• _ACTIVITY_: The response should consist of the records, reproduced exactly.

• _Plain-text document sources_:
# # #

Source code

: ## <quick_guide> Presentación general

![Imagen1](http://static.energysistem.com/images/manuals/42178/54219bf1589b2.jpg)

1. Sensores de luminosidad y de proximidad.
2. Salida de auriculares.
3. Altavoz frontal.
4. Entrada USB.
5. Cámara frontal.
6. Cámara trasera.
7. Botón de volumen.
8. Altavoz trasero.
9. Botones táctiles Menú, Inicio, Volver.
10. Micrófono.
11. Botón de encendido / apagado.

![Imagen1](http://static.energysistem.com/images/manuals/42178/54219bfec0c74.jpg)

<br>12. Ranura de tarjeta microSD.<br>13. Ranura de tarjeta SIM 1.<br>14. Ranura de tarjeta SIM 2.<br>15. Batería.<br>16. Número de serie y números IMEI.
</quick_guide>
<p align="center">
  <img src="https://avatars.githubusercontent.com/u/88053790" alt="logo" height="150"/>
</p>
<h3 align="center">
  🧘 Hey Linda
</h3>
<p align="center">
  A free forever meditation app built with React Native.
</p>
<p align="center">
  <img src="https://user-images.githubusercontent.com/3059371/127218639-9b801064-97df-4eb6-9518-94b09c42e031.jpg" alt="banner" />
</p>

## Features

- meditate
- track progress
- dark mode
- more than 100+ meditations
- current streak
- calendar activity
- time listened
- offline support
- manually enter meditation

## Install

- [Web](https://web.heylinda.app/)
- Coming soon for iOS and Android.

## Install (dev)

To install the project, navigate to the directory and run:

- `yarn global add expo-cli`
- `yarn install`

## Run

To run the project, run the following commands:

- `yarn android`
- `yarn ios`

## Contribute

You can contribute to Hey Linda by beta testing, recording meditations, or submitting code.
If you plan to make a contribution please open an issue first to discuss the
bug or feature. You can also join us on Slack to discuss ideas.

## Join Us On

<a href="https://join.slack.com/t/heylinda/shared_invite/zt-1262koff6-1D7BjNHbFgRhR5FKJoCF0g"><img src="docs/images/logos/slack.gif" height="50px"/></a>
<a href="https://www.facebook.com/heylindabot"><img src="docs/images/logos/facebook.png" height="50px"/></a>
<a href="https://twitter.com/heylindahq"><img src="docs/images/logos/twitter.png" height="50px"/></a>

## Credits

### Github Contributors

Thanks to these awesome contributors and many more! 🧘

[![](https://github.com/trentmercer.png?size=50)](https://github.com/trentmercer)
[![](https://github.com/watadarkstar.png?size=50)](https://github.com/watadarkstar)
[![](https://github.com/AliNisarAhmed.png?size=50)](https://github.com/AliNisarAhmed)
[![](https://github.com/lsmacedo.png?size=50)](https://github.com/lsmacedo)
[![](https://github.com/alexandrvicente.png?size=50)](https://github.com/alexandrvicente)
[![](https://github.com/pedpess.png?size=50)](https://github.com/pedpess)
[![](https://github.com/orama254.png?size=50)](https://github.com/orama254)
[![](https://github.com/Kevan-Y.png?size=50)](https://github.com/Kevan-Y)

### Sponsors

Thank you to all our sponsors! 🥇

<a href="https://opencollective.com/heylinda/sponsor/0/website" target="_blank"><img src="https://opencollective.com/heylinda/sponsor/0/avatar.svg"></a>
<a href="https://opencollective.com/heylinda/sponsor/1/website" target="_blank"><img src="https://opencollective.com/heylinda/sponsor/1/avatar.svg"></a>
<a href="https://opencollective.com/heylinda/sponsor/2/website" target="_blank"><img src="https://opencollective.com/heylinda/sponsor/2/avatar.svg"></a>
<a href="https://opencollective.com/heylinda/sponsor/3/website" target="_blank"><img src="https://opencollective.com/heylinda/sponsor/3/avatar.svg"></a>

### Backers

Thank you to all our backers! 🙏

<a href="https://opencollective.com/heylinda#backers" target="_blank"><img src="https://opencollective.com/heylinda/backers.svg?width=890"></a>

# # #

• _FINISHED TASK_:
Source code

: ## <quick_guide> Presentación general

![Imagen1](http://static.energysistem.com/images/manuals/42178/54219bf1589b2.jpg)

1. Sensores de luminosidad y de proximidad.
2. Salida de auriculares.
3. Altavoz frontal.
4. Entrada USB.
5. Cámara frontal.
6. Cámara trasera.
7. Botón de volumen.
8. Altavoz trasero.
9. Botones táctiles Menú, Inicio, Volver.
10. Micrófono.
11. Botón de encendido / apagado.

![Imagen1](http://static.energysistem.com/images/manuals/42178/54219bfec0c74.jpg)

<br>12. Ranura de tarjeta microSD.<br>13. Ranura de tarjeta SIM 1.<br>14. Ranura de tarjeta SIM 2.<br>15. Batería.<br>16. Número de serie y números IMEI.
</quick_guide>
<p align="center">
  <img src="https://avatars.githubusercontent.com/u/88053790" alt="logo" height="150"/>
</p>
<h3 align="center">
  🧘 Hey Linda
</h3>
<p align="center">
  A free forever meditation app built with React Native.
</p>
<p align="center">
  <img src="https://user-images.githubusercontent.com/3059371/127218639-9b801064-97df-4eb6-9518-94b09c42e031.jpg" alt="banner" />
</p>

## Features

- meditate
- track progress
- dark mode
- more than 100+ meditations
- current streak
- calendar activity
- time listened
- offline support
- manually enter meditation

## Install

- [Web](https://web.heylinda.app/)
- Coming soon for iOS and Android.

## Install (dev)

To install the project, navigate to the directory and run:

- `yarn global add expo-cli`
- `yarn install`

## Run

To run the project, run the following commands:

- `yarn android`
- `yarn ios`

## Contribute

You can contribute to Hey Linda by beta testing, recording meditations, or submitting code.
If you plan to make a contribution please open an issue first to discuss the
bug or feature. You can also join us on Slack to discuss ideas.

## Join Us On

<a href="https://join.slack.com/t/heylinda/shared_invite/zt-1262koff6-1D7BjNHbFgRhR5FKJoCF0g"><img src="docs/images/logos/slack.gif" height="50px"/></a>
<a href="https://www.facebook.com/heylindabot"><img src="docs/images/logos/facebook.png" height="50px"/></a>
<a href="https://twitter.com/heylindahq"><img src="docs/images/logos/twitter.png" height="50px"/></a>

## Credits

### Github Contributors

Thanks to these awesome contributors and many more! 🧘

[![](https://github.com/trentmercer.png?size=50)](https://github.com/trentmercer)
[![](https://github.com/watadarkstar.png?size=50)](https://github.com/watadarkstar)
[![](https://github.com/AliNisarAhmed.png?size=50)](https://github.com/AliNisarAhmed)
[![](https://github.com/lsmacedo.png?size=50)](https://github.com/lsmacedo)
[![](https://github.com/alexandrvicente.png?size=50)](https://github.com/alexandrvicente)
[![](https://github.com/pedpess.png?size=50)](https://github.com/pedpess)
[![](https://github.com/orama254.png?size=50)](https://github.com/orama254)
[![](https://github.com/Kevan-Y.png?size=50)](https://github.com/Kevan-Y)

### Sponsors

Thank you to all our sponsors! 🥇

<a href="https://opencollective.com/heylinda/sponsor/0/website" target="_blank"><img src="https://opencollective.com/heylinda/sponsor/0/avatar.svg"></a>
<a href="https://opencollective.com/heylinda/sponsor/1/website" target="_blank"><img src="https://opencollective.com/heylinda/sponsor/1/avatar.svg"></a>
<a href="https://opencollective.com/heylinda/sponsor/2/website" target="_blank"><img src="https://opencollective.com/heylinda/sponsor/2/avatar.svg"></a>
<a href="https://opencollective.com/heylinda/sponsor/3/website" target="_blank"><img src="https://opencollective.com/heylinda/sponsor/3/avatar.svg"></a>

### Backers

Thank you to all our backers! 🙏

<a href="https://opencollective.com/heylinda#backers" target="_blank"><img src="https://opencollective.com/heylinda/backers.svg?width=890"></a>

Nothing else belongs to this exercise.